What the fuck is wrong with me? I leave my passports in my jacket for her to find, and now I identify myself as a drug trafficker. Damn I’m a real tough nut to crack, and to top it off, I’m in a relationship with a woman who has a federal police officer in the family.
“Yes! Yes, that’s it, narcotics guy. Well, are you? Tell me, I promise not to tell anyone. Please. It’s hard to believe because I’ve rarely seen you do drugs and you never seem to have much money. Tell me!”
“Well that’s just goddamn great! You’re a real piece of work. If I was a drug dealer, you would be in deep shit right now. Believe me, you’d be on someone’s hit list. What the fuck were you thinking? I’m packing up and leaving now. My work never mattered for the eight months we’ve been together, why has it become such an issue now?”
“Why are you so upset? If you aren’t a trafficker, there should be nothing to worry about. This is the reason I’ve decided to end our relationship. You are a mystery, I still don’t know who you are after being together for over a year, not eight months, genius. Sometimes I watch you while you’re sleeping and it seems you never relax, your body is always jerking and twitching. I wonder if you’re chasing after butterflies or being chased by some monster, in your dream. When your son Nigel visited at Christmas, he told the story of how all of your children were afraid to wake you from sleeping because you would abruptly jump up with your fists clenched in an aggressive posture. So they would use a broom handle and poke you from a safe distance then run out of the room. Everyone thought it was hilarious and laughed, except me. I thought it was sad thinking about what would cause someone to react that way. I asked Nigel later that night and he told me about your childhood with your father and your time in prison. Santiago, the reason for me ending our relationship is that I’m falling in love with you. Why I said you have no future is that you seem to live only for the day, for the hour, for the right now. You don’t ever talk or make plans for the future or for our future. I feel lost, need some security in my life. Who knows what could happen with the life you lead. You’re here one moment and then you vanish in a flash. You could be killed, busted, or decide to just never come back, leaving me all alone. How has anyone ever been able to risk a relationship with you? Oh, that’s right, they’ve all given up. Don’t you want a mellow life, a safe place, a home with someone who will be there for you, to take care of you, someone to love you?”

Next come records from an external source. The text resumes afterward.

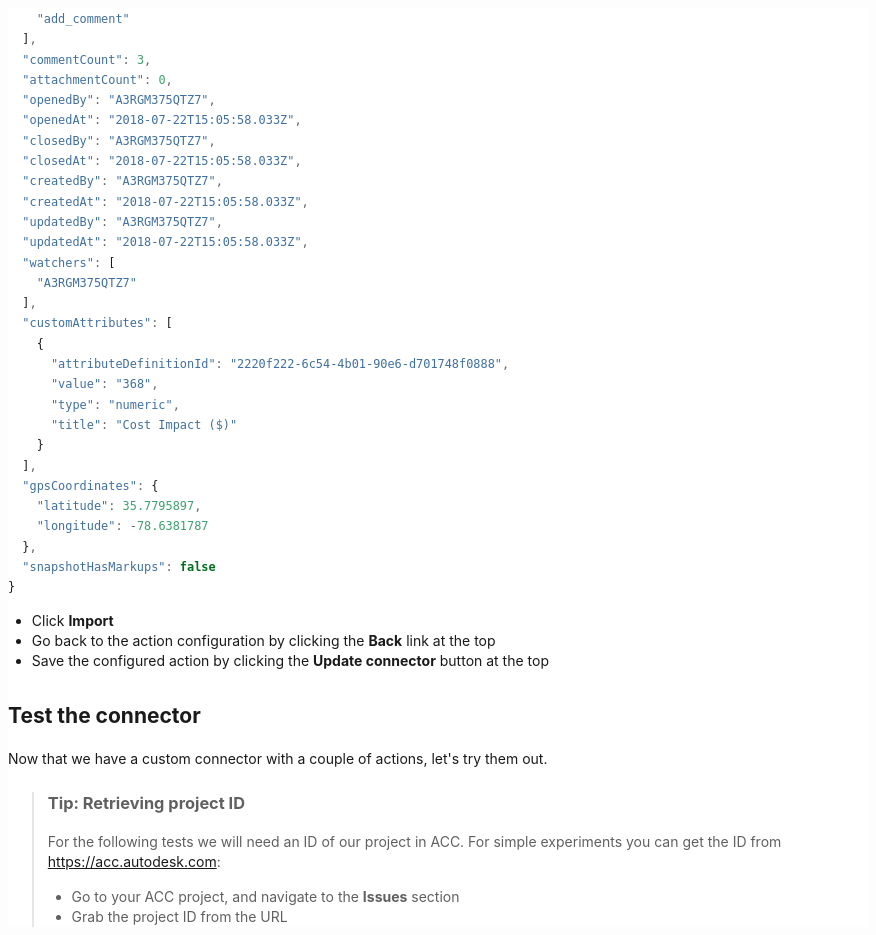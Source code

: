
 ```js
    "add_comment"
  ],
  "commentCount": 3,
  "attachmentCount": 0,
  "openedBy": "A3RGM375QTZ7",
  "openedAt": "2018-07-22T15:05:58.033Z",
  "closedBy": "A3RGM375QTZ7",
  "closedAt": "2018-07-22T15:05:58.033Z",
  "createdBy": "A3RGM375QTZ7",
  "createdAt": "2018-07-22T15:05:58.033Z",
  "updatedBy": "A3RGM375QTZ7",
  "updatedAt": "2018-07-22T15:05:58.033Z",
  "watchers": [
    "A3RGM375QTZ7"
  ],
  "customAttributes": [
    {
      "attributeDefinitionId": "2220f222-6c54-4b01-90e6-d701748f0888",
      "value": "368",
      "type": "numeric",
      "title": "Cost Impact ($)"
    }
  ],
  "gpsCoordinates": {
    "latitude": 35.7795897,
    "longitude": -78.6381787
  },
  "snapshotHasMarkups": false
}
```

- Click **Import**
- Go back to the action configuration by clicking the **Back** link at the top
- Save the configured action by clicking the **Update connector** button at the top

## Test the connector

Now that we have a custom connector with a couple of actions, let's try them out.

> ### Tip: Retrieving project ID
>
> For the following tests we will need an ID of our project in ACC. For simple experiments you can get the ID from https://acc.autodesk.com:
>
> - Go to your ACC project, and navigate to the **Issues** section
> - Grab the project ID from the URL
>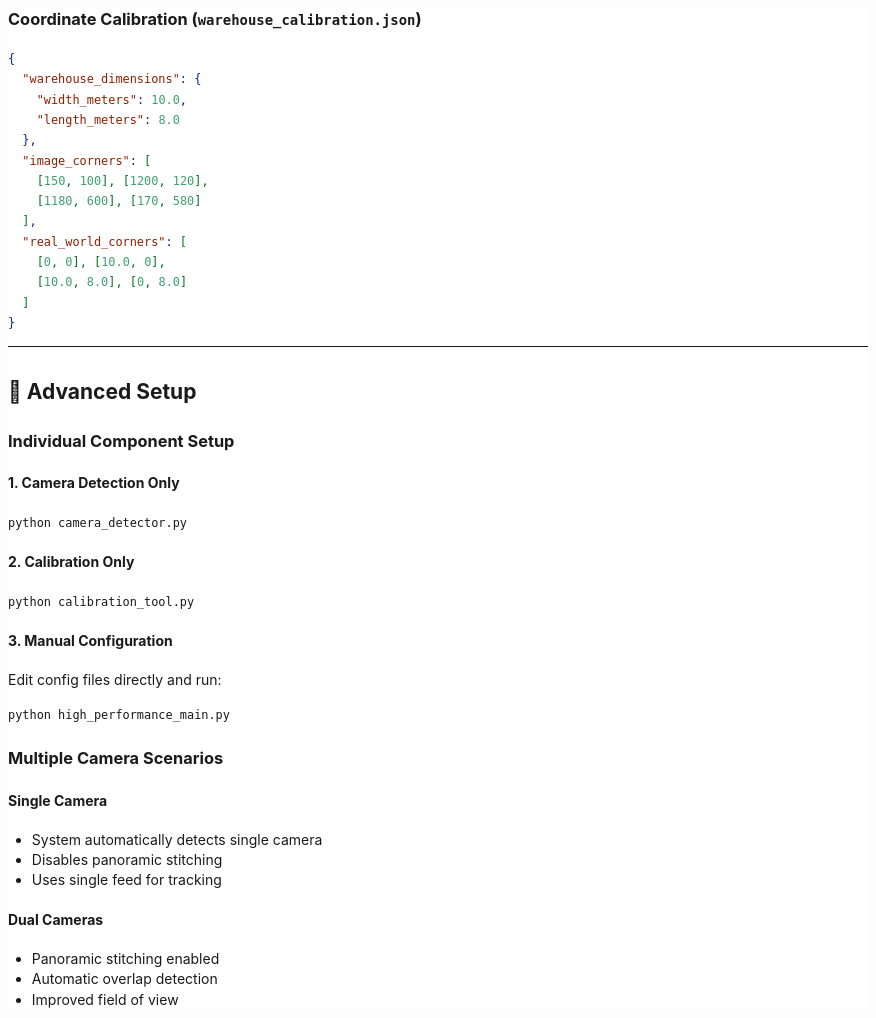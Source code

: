 ### Coordinate Calibration (`warehouse_calibration.json`)
```json
{
  "warehouse_dimensions": {
    "width_meters": 10.0,
    "length_meters": 8.0
  },
  "image_corners": [
    [150, 100], [1200, 120], 
    [1180, 600], [170, 580]
  ],
  "real_world_corners": [
    [0, 0], [10.0, 0], 
    [10.0, 8.0], [0, 8.0]
  ]
}
```

---

## 🔧 Advanced Setup

### Individual Component Setup

#### 1. Camera Detection Only
```bash
python camera_detector.py
```

#### 2. Calibration Only
```bash
python calibration_tool.py
```

#### 3. Manual Configuration
Edit config files directly and run:
```bash
python high_performance_main.py
```

### Multiple Camera Scenarios

#### Single Camera
- System automatically detects single camera
- Disables panoramic stitching
- Uses single feed for tracking

#### Dual Cameras
- Panoramic stitching enabled
- Automatic overlap detection
- Improved field of view
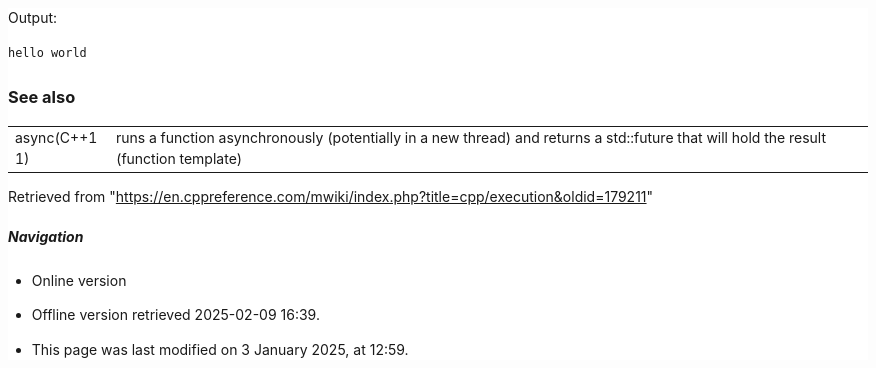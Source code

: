 Output:

```
hello world

```

### See also

|  |  |
| --- | --- |
| async(C++11) | runs a function asynchronously (potentially in a new thread) and returns a std::future that will hold the result   (function template) |

Retrieved from "<https://en.cppreference.com/mwiki/index.php?title=cpp/execution&oldid=179211>"

##### Navigation

- Online version
- Offline version retrieved 2025-02-09 16:39.

- This page was last modified on 3 January 2025, at 12:59.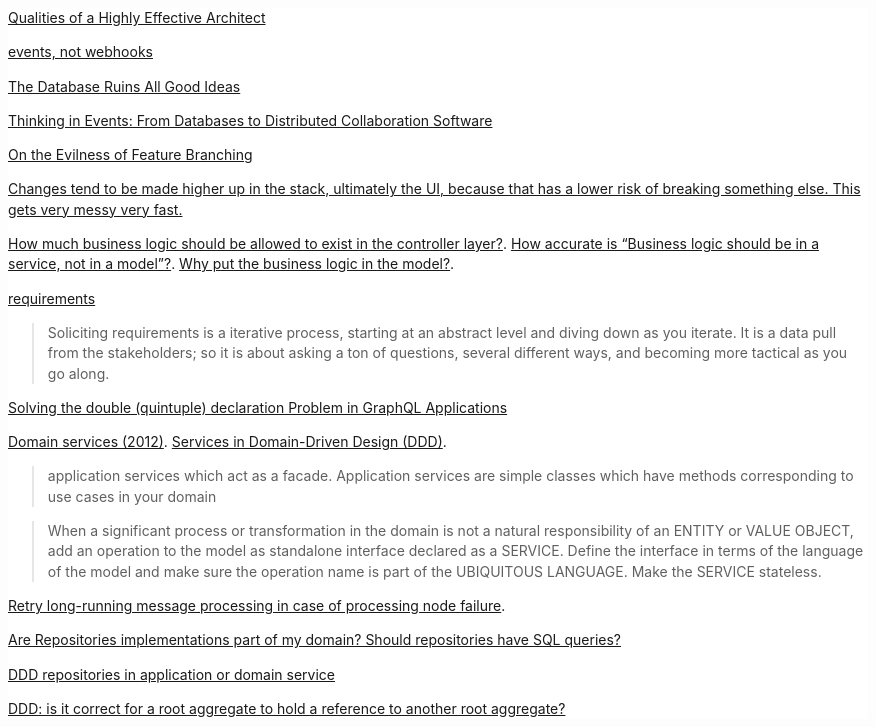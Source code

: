  [Qualities of a Highly Effective Architect](https://www.youtube.com/watch?v=QeKheNfO3Yg)
 
 [events, not webhooks](https://news.ycombinator.com/item?id=27823109)
 
 [The Database Ruins All Good Ideas](https://lobste.rs/s/nsrhor/database_ruins_all_good_ideas)
 
 [Thinking in Events: From Databases to Distributed Collaboration Software](https://news.ycombinator.com/item?id=27824509)
 
 [On the Evilness of Feature Branching](https://lobste.rs/s/y0kaen/on_evilness_feature_branching_tale_two)
 
 [Changes tend to be made higher up in the stack, ultimately the UI, because that has a lower risk of breaking something else. This gets very messy very fast.](https://news.ycombinator.com/item?id=28128729)
 
 [How much business logic should be allowed to exist in the controller layer?](https://softwareengineering.stackexchange.com/questions/26438/how-much-business-logic-should-be-allowed-to-exist-in-the-controller-layer). [How accurate is “Business logic should be in a service, not in a model”?](https://softwareengineering.stackexchange.com/questions/218011/how-accurate-is-business-logic-should-be-in-a-service-not-in-a-model?rq=1). [Why put the business logic in the model?](https://softwareengineering.stackexchange.com/questions/176639/why-put-the-business-logic-in-the-model-what-happens-when-i-have-multiple-types).
 
 [requirements](https://pm.stackexchange.com/a/7856/35217)
 
 > Soliciting requirements is a iterative process, starting at an abstract level and diving down as you iterate. It is a data pull from the stakeholders; so it is about asking a ton of questions, several different ways, and becoming more tactical as you go along.
 
[Solving the double (quintuple) declaration Problem in GraphQL Applications](https://news.ycombinator.com/item?id=28180472)
 
[Domain services (2012)](https://softwareengineering.stackexchange.com/a/176646/76774). [Services in Domain-Driven Design (DDD)](http://gorodinski.com/blog/2012/04/14/services-in-domain-driven-design-ddd/).
 
> application services which act as a facade. Application services are simple classes which have methods corresponding to use cases in your domain 
 
> When a significant process or transformation in the domain is not a natural responsibility of an ENTITY or VALUE OBJECT, add an operation to the model as standalone interface declared as a SERVICE. Define the interface in terms of the language of the model and make sure the operation name is part of the UBIQUITOUS LANGUAGE. Make the SERVICE stateless.
 
[Retry long-running message processing in case of processing node failure](https://softwareengineering.stackexchange.com/questions/431131/retry-long-running-message-processing-in-case-of-processing-node-failure).
 
[Are Repositories implementations part of my domain? Should repositories have SQL queries?](https://stackoverflow.com/questions/24679777/are-repositories-implementations-part-of-my-domain-should-repositories-have-sql)
 
[DDD repositories in application or domain service](https://softwareengineering.stackexchange.com/questions/330428/ddd-repositories-in-application-or-domain-service)
  
[DDD: is it correct for a root aggregate to hold a reference to another root aggregate?](https://softwareengineering.stackexchange.com/questions/328571/ddd-is-it-correct-for-a-root-aggregate-to-hold-a-reference-to-another-root-aggr)
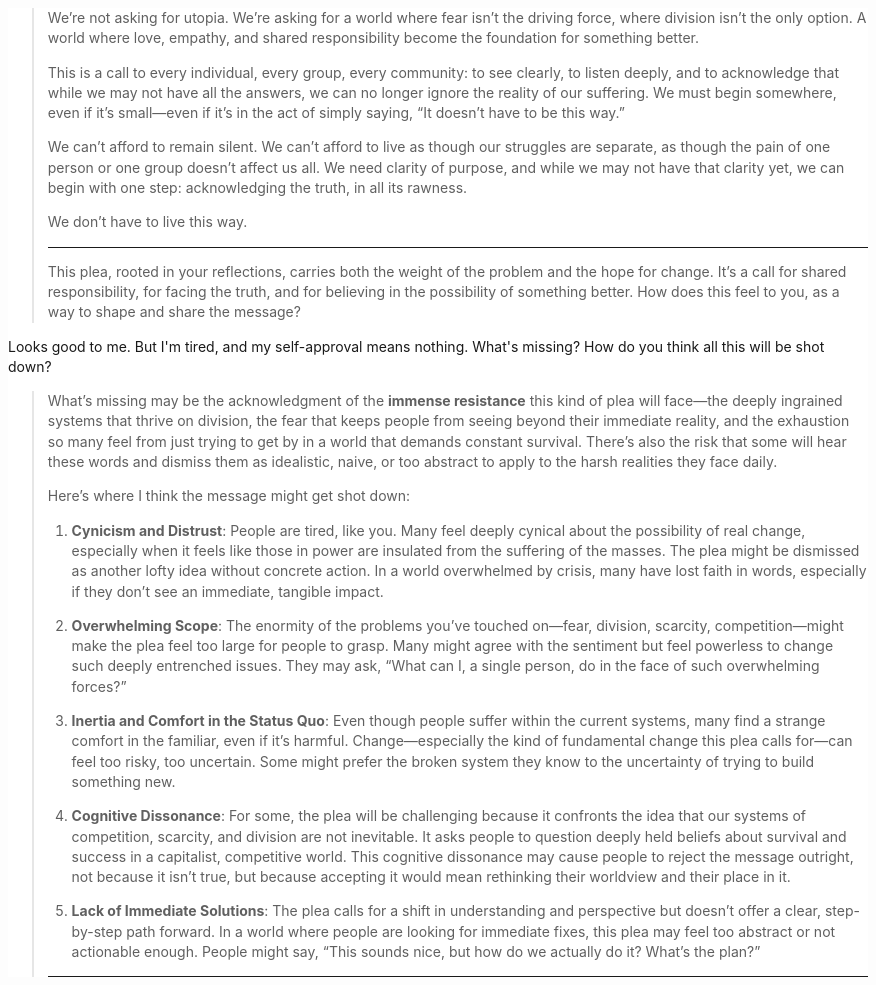>     
> We’re not asking for utopia. We’re asking for a world where fear isn’t the driving force, where division isn’t the only option. A world where love, empathy, and shared responsibility become the foundation for something better.   
>     
> This is a call to every individual, every group, every community: to see clearly, to listen deeply, and to acknowledge that while we may not have all the answers, we can no longer ignore the reality of our suffering. We must begin somewhere, even if it’s small—even if it’s in the act of simply saying, “It doesn’t have to be this way.”   
>     
> We can’t afford to remain silent. We can’t afford to live as though our struggles are separate, as though the pain of one person or one group doesn’t affect us all. We need clarity of purpose, and while we may not have that clarity yet, we can begin with one step: acknowledging the truth, in all its rawness.   
>     
> We don’t have to live this way.   
>     
> ------------------------------------------------------------------------   
>     
> This plea, rooted in your reflections, carries both the weight of the problem and the hope for change. It’s a call for shared responsibility, for facing the truth, and for believing in the possibility of something better. How does this feel to you, as a way to shape and share the message?    


Looks good to me. But I'm tired, and my self-approval means nothing. What's missing? How do you think all this will be shot down?


>     
> What’s missing may be the acknowledgment of the **immense resistance** this kind of plea will face—the deeply ingrained systems that thrive on division, the fear that keeps people from seeing beyond their immediate reality, and the exhaustion so many feel from just trying to get by in a world that demands constant survival. There’s also the risk that some will hear these words and dismiss them as idealistic, naive, or too abstract to apply to the harsh realities they face daily.   
>     
> Here’s where I think the message might get shot down:   
>     
>  1. **Cynicism and Distrust**: People are tired, like you. Many feel deeply cynical about the possibility of real change, especially when it feels like those in power are insulated from the suffering of the masses. The plea might be dismissed as another lofty idea without concrete action. In a world overwhelmed by crisis, many have lost faith in words, especially if they don’t see an immediate, tangible impact.   
>     
>  2. **Overwhelming Scope**: The enormity of the problems you’ve touched on—fear, division, scarcity, competition—might make the plea feel too large for people to grasp. Many might agree with the sentiment but feel powerless to change such deeply entrenched issues. They may ask, “What can I, a single person, do in the face of such overwhelming forces?”   
>     
>  3. **Inertia and Comfort in the Status Quo**: Even though people suffer within the current systems, many find a strange comfort in the familiar, even if it’s harmful. Change—especially the kind of fundamental change this plea calls for—can feel too risky, too uncertain. Some might prefer the broken system they know to the uncertainty of trying to build something new.   
>     
>  4. **Cognitive Dissonance**: For some, the plea will be challenging because it confronts the idea that our systems of competition, scarcity, and division are not inevitable. It asks people to question deeply held beliefs about survival and success in a capitalist, competitive world. This cognitive dissonance may cause people to reject the message outright, not because it isn’t true, but because accepting it would mean rethinking their worldview and their place in it.   
>     
>  5. **Lack of Immediate Solutions**: The plea calls for a shift in understanding and perspective but doesn’t offer a clear, step-by-step path forward. In a world where people are looking for immediate fixes, this plea may feel too abstract or not actionable enough. People might say, “This sounds nice, but how do we actually do it? What’s the plan?”   
>     
> ------------------------------------------------------------------------   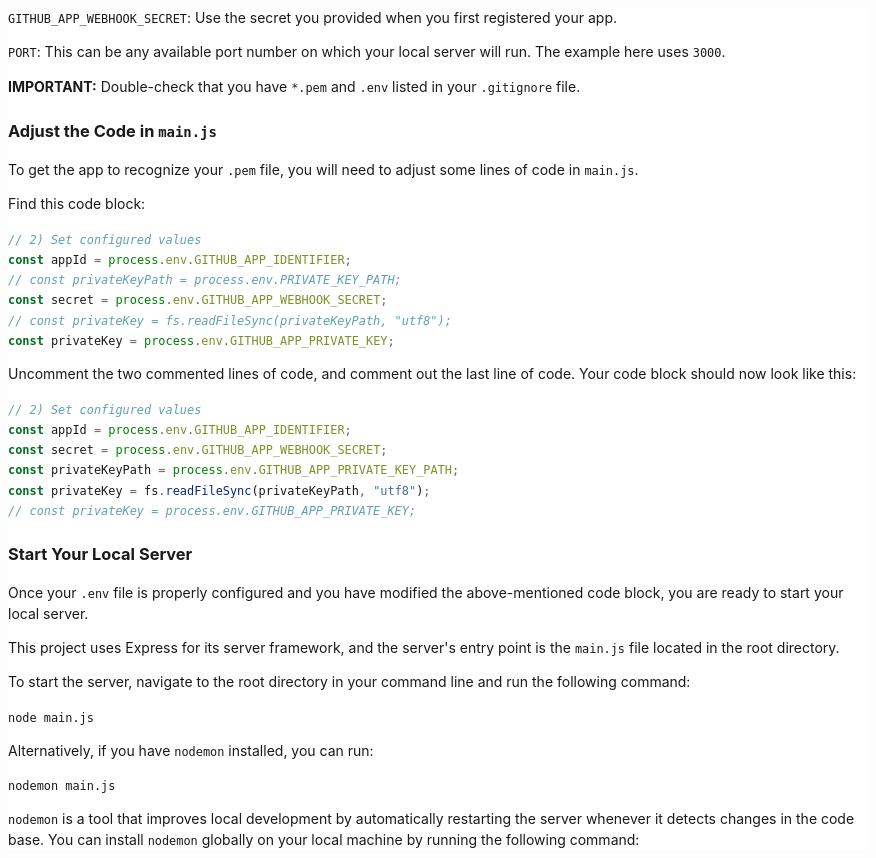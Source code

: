 `GITHUB_APP_WEBHOOK_SECRET`: Use the secret you provided when you first registered your app.

`PORT`: This can be any available port number on which your local server will run. The example here uses `3000`.

**IMPORTANT:** Double-check that you have `*.pem` and `.env` listed in your `.gitignore` file.

### Adjust the Code in `main.js`

To get the app to recognize your `.pem` file, you will need to adjust some lines of code in `main.js`.

Find this code block:
```js
// 2) Set configured values
const appId = process.env.GITHUB_APP_IDENTIFIER;
// const privateKeyPath = process.env.PRIVATE_KEY_PATH;
const secret = process.env.GITHUB_APP_WEBHOOK_SECRET;
// const privateKey = fs.readFileSync(privateKeyPath, "utf8");
const privateKey = process.env.GITHUB_APP_PRIVATE_KEY;
```

Uncomment the two commented lines of code, and comment out the last line of code. Your code block should now look like this:

```js
// 2) Set configured values
const appId = process.env.GITHUB_APP_IDENTIFIER;
const secret = process.env.GITHUB_APP_WEBHOOK_SECRET;
const privateKeyPath = process.env.GITHUB_APP_PRIVATE_KEY_PATH;
const privateKey = fs.readFileSync(privateKeyPath, "utf8");
// const privateKey = process.env.GITHUB_APP_PRIVATE_KEY;
```

### Start Your Local Server

Once your `.env` file is properly configured and you have modified the above-mentioned code block, you are ready to start your local server.

This project uses Express for its server framework, and the server's entry point is the `main.js` file located in the root directory.

To start the server, navigate to the root directory in your command line and run the following command:

```
node main.js
```

Alternatively, if you have `nodemon` installed, you can run:

```
nodemon main.js
```

`nodemon` is a tool that improves local development by automatically restarting the server whenever it detects changes in the code base. You can install `nodemon` globally on your local machine by running the following command:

“And where could I find such a person? Besides, maybe I’m not sure if that type of life is what I want at this time. I did the marriage thing, the house, the eight to five job, the family. I failed miserably at all of it. I’m grateful that my children were able to survive the fiasco, coming through it mostly unscathed. I’m not in favor of doing it all over again. The good side of having made a mistake is that you know when you’re doing it for the second time.”
“Tell me what it is you are searching for in life. What do you want?”
“What do I want? I want a woman with the faint taste of cocaine on her lips. A kiss that takes my breath away. A cool summer breeze in her touch. Her hair with the smell of a far off rain, skin smooth like a river stone. Her laughter, the sound of church bells at midnight, ocean waves splashing in her eyes, a hint of confession in her lies, her breath with the aroma of oven-baked bread and can throw a mean punch.”
“Get out! Now go, you son of a bitch!”
Those were the last words I heard her speak. I packed my things and left as requested, then called up Johnny Rico.
“Thanks for picking me up, Johnny. I knew things wouldn’t work out with her. It’s all for the best. She’s got a cousin or an uncle who’s Border Patrol. Then she tells him about my passports and my travels for the last few years to Mexico and Colombia. And to end it all, she called me a son of a bitch. Can you believe that shit?”
“No way? I know your mother was a very nice lady. Maybe you should want me to get rid of her for you? Make the problem go away.”
“What the hell is wrong with you, Rico? Have you been watching movies again, Scarface or Blow? No, I don’t want you to do anything to her. You got it?”
“Yo entiendo. But I never like that womens. She always stares at me real strange. She kinda freaked me out. I’m happy you’re not with her anymore.”
“Where did you get this car?” I asked him. “Why aren’t you driving the van we used for the run?”
“Well, somewhere I lose the keys, and the rental guy can’t come till tomorrow with new keys. So I borrow this ride from the hotel parking garage.”
“You stole this car?”
“No, I borrow it to pick you up!”
“Oh Rico! What am I going to do with you?”
“Why? What you wanna do?”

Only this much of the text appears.